### Problem requirements
Without changing a character, return the entries, but not the images they hold.

★ ★ ★ ★ ★

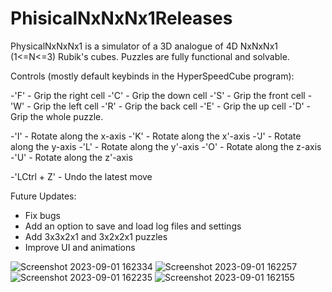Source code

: # PhisicalNxNxNx1Releases

PhysicalNxNxNx1 is a simulator of a 3D analogue of 4D NxNxNx1 (1<=N<=3) Rubik's cubes. Puzzles are fully functional and solvable.

Controls (mostly default keybinds in the HyperSpeedCube program):

-'F' - Grip the right cell
-'C' - Grip the down cell
-'S' - Grip the front cell
-'W' - Grip the left cell
-'R' - Grip the back cell
-'E' - Grip the up cell
-'D' - Grip the whole puzzle.

-'I' - Rotate along the x-axis
-'K' - Rotate along the x'-axis
-'J' - Rotate along the y-axis
-'L' - Rotate along the y'-axis
-'O' - Rotate along the z-axis
-'U' - Rotate along the z'-axis

-'LCtrl + Z' - Undo the latest move

Future Updates:

- Fix bugs
- Add an option to save and load log files and settings
- Add 3x3x2x1 and 3x2x2x1 puzzles
- Improve UI and animations

![Screenshot 2023-09-01 162334](https://github.com/TymonFro/PhisicalNxNxNx1Releases/assets/143343362/e168d816-3f8f-4bcc-811d-26c04729459c)
![Screenshot 2023-09-01 162257](https://github.com/TymonFro/PhisicalNxNxNx1Releases/assets/143343362/e2dfd559-f850-480b-a2dd-f6e54ec192eb)
![Screenshot 2023-09-01 162235](https://github.com/TymonFro/PhisicalNxNxNx1Releases/assets/143343362/8f6f40e7-cf12-4131-8acd-74c9b300a3e3)
![Screenshot 2023-09-01 162155](https://github.com/TymonFro/PhisicalNxNxNx1Releases/assets/143343362/b473a469-3880-41ad-af92-3d4f4a72924c)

★ ★ ★ ★ ★

### Your response
Source code

: # PhisicalNxNxNx1Releases

PhysicalNxNxNx1 is a simulator of a 3D analogue of 4D NxNxNx1 (1<=N<=3) Rubik's cubes. Puzzles are fully functional and solvable.

Controls (mostly default keybinds in the HyperSpeedCube program):

-'F' - Grip the right cell
-'C' - Grip the down cell
-'S' - Grip the front cell
-'W' - Grip the left cell
-'R' - Grip the back cell
-'E' - Grip the up cell
-'D' - Grip the whole puzzle.

-'I' - Rotate along the x-axis
-'K' - Rotate along the x'-axis
-'J' - Rotate along the y-axis
-'L' - Rotate along the y'-axis
-'O' - Rotate along the z-axis
-'U' - Rotate along the z'-axis

-'LCtrl + Z' - Undo the latest move

Future Updates:

- Fix bugs
- Add an option to save and load log files and settings
- Add 3x3x2x1 and 3x2x2x1 puzzles
- Improve UI and animations

![Screenshot 2023-09-01 162334](https://github.com/TymonFro/PhisicalNxNxNx1Releases/assets/143343362/e168d816-3f8f-4bcc-811d-26c04729459c)
![Screenshot 2023-09-01 162257](https://github.com/TymonFro/PhisicalNxNxNx1Releases/assets/143343362/e2dfd559-f850-480b-a2dd-f6e54ec192eb)
![Screenshot 2023-09-01 162235](https://github.com/TymonFro/PhisicalNxNxNx1Releases/assets/143343362/8f6f40e7-cf12-4131-8acd-74c9b300a3e3)
![Screenshot 2023-09-01 162155](https://github.com/TymonFro/PhisicalNxNxNx1Releases/assets/143343362/b473a469-3880-41ad-af92-3d4f4a72924c)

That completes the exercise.